GRATZ, PA, January 11, 2022 – MIWD Holding Company LLC announced today the commencement of a private offering of $400.0 million aggregate principal amount of senior notes due 2030 (the “Notes”) to be issued by its wholly-owned subsidiaries, MIWD Holdco II LLC (“MIWD Holdco”) and MIWD Finance Corporation (“MIWD Finance” and, together with MIWD Holdco, the “Issuers”). The Issuers intend to use the net proceeds from the offering of the Notes, together with cash on hand, to (i) repay $293.0 million aggregate principal amount of term loans under our term loan facility and (ii) fund a distribution to MIWD Holding Company LLC to redeem $100.0 million in face value of certain of its preferred units, plus any make-whole premiums.

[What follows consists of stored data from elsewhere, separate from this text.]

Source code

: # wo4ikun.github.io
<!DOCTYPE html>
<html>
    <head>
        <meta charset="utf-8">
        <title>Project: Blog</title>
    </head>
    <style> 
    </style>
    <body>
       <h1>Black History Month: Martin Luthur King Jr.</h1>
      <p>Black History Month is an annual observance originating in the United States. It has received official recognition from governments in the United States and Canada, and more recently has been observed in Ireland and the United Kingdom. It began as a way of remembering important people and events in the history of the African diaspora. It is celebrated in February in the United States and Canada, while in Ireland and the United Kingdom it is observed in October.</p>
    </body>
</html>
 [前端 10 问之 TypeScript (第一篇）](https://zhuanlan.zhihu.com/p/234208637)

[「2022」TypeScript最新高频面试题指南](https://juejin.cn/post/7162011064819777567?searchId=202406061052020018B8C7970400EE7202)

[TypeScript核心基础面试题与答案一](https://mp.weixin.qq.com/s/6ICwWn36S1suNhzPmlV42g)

The Notes will be guaranteed by each of the Issuers’ existing and future wholly owned domestic subsidiaries that guarantee the existing credit facilities of the Issuers and their respective subsidiaries. The Notes will be the Issuers’ senior unsecured obligations and will rank equally in right of payment to all of the Issuers’ existing and future senior debt and senior in right of payment to all of the Issuers’ future subordinated debt.

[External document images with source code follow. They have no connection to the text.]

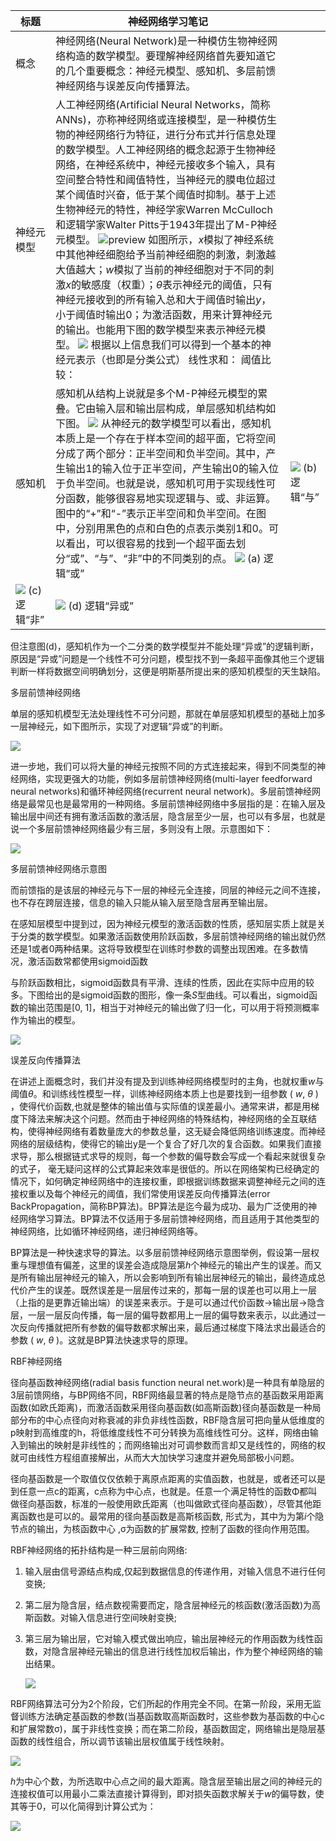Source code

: | 标题                                                         | 神经网络学习笔记                                                                                                                                                                                                                                                                                                                                                                                                                                                                                                                                                                                                                                                                                                                                                                                                                                                                                                           |                                                              |
|--------------------------------------------------------------|----------------------------------------------------------------------------------------------------------------------------------------------------------------------------------------------------------------------------------------------------------------------------------------------------------------------------------------------------------------------------------------------------------------------------------------------------------------------------------------------------------------------------------------------------------------------------------------------------------------------------------------------------------------------------------------------------------------------------------------------------------------------------------------------------------------------------------------------------------------------------------------------------------------------------|--------------------------------------------------------------|
| 概念                                                         | 神经网络(Neural Network)是一种模仿生物神经网络构造的数学模型。要理解神经网络首先要知道它的几个重要概念：神经元模型、感知机、多层前馈神经网络与误差反向传播算法。                                                                                                                                                                                                                                                                                                                                                                                                                                                                                                                                                                                                                                                                                                                                                           |                                                              |
| 神经元模型                                                   | 人工神经网络(Artificial Neural Networks，简称ANNs)，亦称神经网络或连接模型，是一种模仿生物的神经网络行为特征，进行分布式并行信息处理的数学模型。人工神经网络的概念起源于生物神经网络，在神经系统中，神经元接收多个输入，具有空间整合特性和阈值特性，当神经元的膜电位超过某个阈值时兴奋，低于某个阈值时抑制。基于上述生物神经元的特性，神经学家Warren McCulloch和逻辑学家Walter Pitts于1943年提出了M-P神经元模型。 ![preview](media/4b346faea4f19fc5f51a7b4c61696e55.jpeg) 如图所示，*x*模拟了神经系统中其他神经细胞给予当前神经细胞的刺激，刺激越大值越大；*w*模拟了当前的神经细胞对于不同的刺激*x*的敏感度（权重）；*θ*表示神经元的阈值，只有神经元接收到的所有输入总和大于阈值时输出*y*，小于阈值时输出0；为激活函数，用来计算神经元的输出。也能用下图的数学模型来表示神经元模型。 ![](media/05e0d2605976a9ece5d4f8fea0fd35ae.png) 根据以上信息我们可以得到一个基本的神经元表示（也即是分类公式） 线性求和： 阈值比较：  |                                                              |
| 感知机                                                       | 感知机从结构上说就是多个M-P神经元模型的累叠。它由输入层和输出层构成，单层感知机结构如下图。 ![](media/ff1058ce9e47363d6e5f039e2e41714e.png) 从神经元的数学模型可以看出，感知机本质上是一个存在于样本空间的超平面，它将空间分成了两个部分：正半空间和负半空间。其中，产生输出1的输入位于正半空间，产生输出0的输入位于负半空间。也就是说，感知机可用于实现线性可分函数，能够很容易地实现逻辑与、或、非运算。图中的“+”和“-”表示正半空间和负半空间。在图中，分别用黑色的点和白色的点表示类别1和0。可以看出，可以很容易的找到一个超平面去划分“或”、“与”、“非”中的不同类别的点。 ![](media/5012f35fb1781ba9246819829f772c28.png) (a) 逻辑“或”                                                                                                                                                                                                                                                                                    | ![](media/11e1cdc01ba038c0c32978ad4bb701a0.png) (b) 逻辑“与” |
| ![](media/ba3e2e21f9af65110d82533a5f86671b.png) (c) 逻辑“非” | ![](media/f5b0aabf038b7507155f86dce0cc1cb5.png) (d) 逻辑“异或”                                                                                                                                                                                                                                                                                                                                                                                                                                                                                                                                                                                                                                                                                                                                                                                                                                                             |                                                              |

但注意图(d)，感知机作为一个二分类的数学模型并不能处理“异或”的逻辑判断，原因是“异或”问题是一个线性不可分问题，模型找不到一条超平面像其他三个逻辑判断一样将数据空间明确划分，这便是明斯基所提出来的感知机模型的天生缺陷。

多层前馈神经网络

单层的感知机模型无法处理线性不可分问题，那就在单层感知机模型的基础上加多一层神经元，如下图所示，实现了对逻辑“异或”的判断。

![](media/ec1bae63b9087f902ff95bfffc0ee97f.png)

进一步地，我们可以将大量的神经元按照不同的方式连接起来，得到不同类型的神经网络，实现更强大的功能，例如多层前馈神经网络(multi-layer feedforward neural networks)和循环神经网络(recurrent neural network)。多层前馈神经网络是最常见也是最常用的一种网络。多层前馈神经网络中多层指的是：在输入层及输出层中间还有拥有激活函数的激活层，隐含层至少一层，也可以有多层，也就是说一个多层前馈神经网络最少有三层，多则没有上限。示意图如下：

![](media/086dc6242e96d4fda661f2770316c7d6.png)

多层前馈神经网络示意图

而前馈指的是该层的神经元与下一层的神经元全连接，同层的神经元之间不连接，也不存在跨层连接，信息的输入只能从输入层至隐含层再至输出层。

在感知层模型中提到过，因为神经元模型的激活函数的性质，感知层实质上就是关于分类的数学模型。如果激活函数使用阶跃函数，多层前馈神经网络的输出就仍然还是1或者0两种结果。这将导致模型在训练时参数的调整出现困难。在多数情况，激活函数常都使用sigmoid函数

与阶跃函数相比，sigmoid函数具有平滑、连续的性质，因此在实际中应用的较多。下图给出的是sigmoid函数的图形，像一条*S*型曲线。可以看出，sigmoid函数的输出范围是[0, 1]，相当于对神经元的输出做了归一化，可以用于将预测概率作为输出的模型。

![](media/41907d391c9468aa05d060f3d4910d44.jpeg)

误差反向传播算法

在讲述上面概念时，我们并没有提及到训练神经网络模型时的主角，也就权重*w*与阈值*θ*。和训练线性模型一样，训练神经网络本质上也是要找到一组参数 ( *w*, *θ* ) ，使得代价函数,也就是整体的输出值与实际值的误差最小。通常来讲，都是用梯度下降法来解决这个问题。然而由于神经网络的特殊结构，神经网络的全互联结构，使得神经网络有着数量庞大的参数总量，这无疑会降低网络训练速度。而神经网络的层级结构，使得它的输出y是一个复合了好几次的复合函数。如果我们直接求导，那么根据链式求导的规则，每一个参数的偏导数会写成一个看起来就很复杂的式子， 毫无疑问这样的公式算起来效率是很低的。所以在网络架构已经确定的情况下，如何确定神经网络中的连接权重，即根据训练数据来调整神经元之间的连接权重以及每个神经元的阈值，我们常使用误差反向传播算法(error BackPropagation，简称BP算法)。BP算法是迄今最为成功、最为广泛使用的神经网络学习算法。BP算法不仅适用于多层前馈神经网络，而且适用于其他类型的神经网络，比如循环神经网络，递归神经网络等。

BP算法是一种快速求导的算法。以多层前馈神经网络示意图举例，假设第一层权重与理想值有偏差，这里的误差会造成隐层第*h*个神经元的输出产生的误差。而又是所有输出层神经元的输入，所以会影响到所有输出层神经元的输出，最终造成总代价产生的误差。既然误差是一层层传过来的，那每一层的误差也可以用上一层（上指的是更靠近输出端）的误差来表示。于是可以通过代价函数-\>输出层-\>隐含层，一层一层反向传播，每一层的偏导数都用上一层的偏导数来表示，以此通过一次反向传播就把所有参数的偏导数都求解出来，最后通过梯度下降法求出最适合的参数 ( *w*, *θ* )。这就是BP算法快速求导的原理。

RBF神经网络

径向基函数神经网络(radial basis function neural net.work)是一种具有单隐层的3层前馈网络，与BP网络不同，RBF网络最显著的特点是隐节点的基函数采用距离函数(如欧氏距离)，而激活函数采用径向基函数(如高斯函数)径向基函数是一种局部分布的中心点径向对称衰减的非负非线性函数，RBF隐含层可把向量从低维度的p映射到高维度的h，将低维度线性不可分转换为高维线性可分。这样，网络由输入到输出的映射是非线性的；而网络输出对可调参数而言却又是线性的，网络的权就可由线性方程组直接解出，从而大大加快学习速度并避免局部极小问题。

径向基函数是一个取值仅仅依赖于离原点距离的实值函数，也就是，或者还可以是到任意一点c的距离，c点称为中心点，也就是。任意一个满足特性的函数Φ都叫做径向基函数，标准的一般使用欧氏距离（也叫做欧式径向基函数），尽管其他距离函数也是可以的。最常用的径向基函数是高斯核函数, 形式为，其中为为第*i*个隐节点的输出，为核函数中心 ,σ为函数的扩展常数, 控制了函数的径向作用范围。

RBF神经网络的拓扑结构是一种三层前向网络:

1.  输入层由信号源结点构成,仅起到数据信息的传递作用，对输入信息不进行任何变换;
2.  第二层为隐含层，结点数视需要而定，隐含层神经元的核函数(激活函数)为高斯函数。对输入信息进行空间映射变换;
3.  第三层为输出层，它对输入模式做出响应，输出层神经元的作用函数为线性函数，对隐含层神经元输出的信息进行线性加权后输出，作为整个神经网络的输出结果。

    ![](media/e34d983ca1590698254894e0247203e5.png)

RBF网络算法可分为2个阶段，它们所起的作用完全不同。在第一阶段，采用无监督训练方法确定基函数的参数(当基函数取高斯函数时，这些参数为基函数的中心c和扩展常数σ)，属于非线性变换；而在第二阶段，基函数固定，网络输出是隐层基函数的线性组合，所以调节该输出层权值属于线性映射。

![](media/1aece8dd7b9e65d98518d00ede2e4002.png)

*h*为中心个数，为所选取中心点之间的最大距离。隐含层至输出层之间的神经元的连接权值可以用最小二乘法直接计算得到，即对损失函数求解关于*w*的偏导数，使其等于0，可以化简得到计算公式为：

![](media/f60516c486f8016ab80909699429f2e1.png)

The offering of the Notes will be made in a private transaction in reliance upon an exemption from the registration requirements of the Securities Act of 1933, as amended (the “Securities Act”), in the United States only to investors who are reasonably believed to be “qualified institutional buyers,” as that term is defined in Rule 144A under the Securities Act, or to certain non-U.S. persons in transactions outside the United States pursuant to Regulation S under the Securities Act. The Notes and the related guarantees have not been registered under the Securities Act or the securities laws of any other jurisdiction and may not be offered or sold in the United States without registration or an applicable exemption from registration requirements.
This press release does not constitute an offer to sell or the solicitation of an offer to buy the Notes, nor shall there be any sale of any of the Notes in any jurisdiction in which such an offer, solicitation or sale would be unlawful prior to registration or qualification under the securities laws of any such jurisdiction.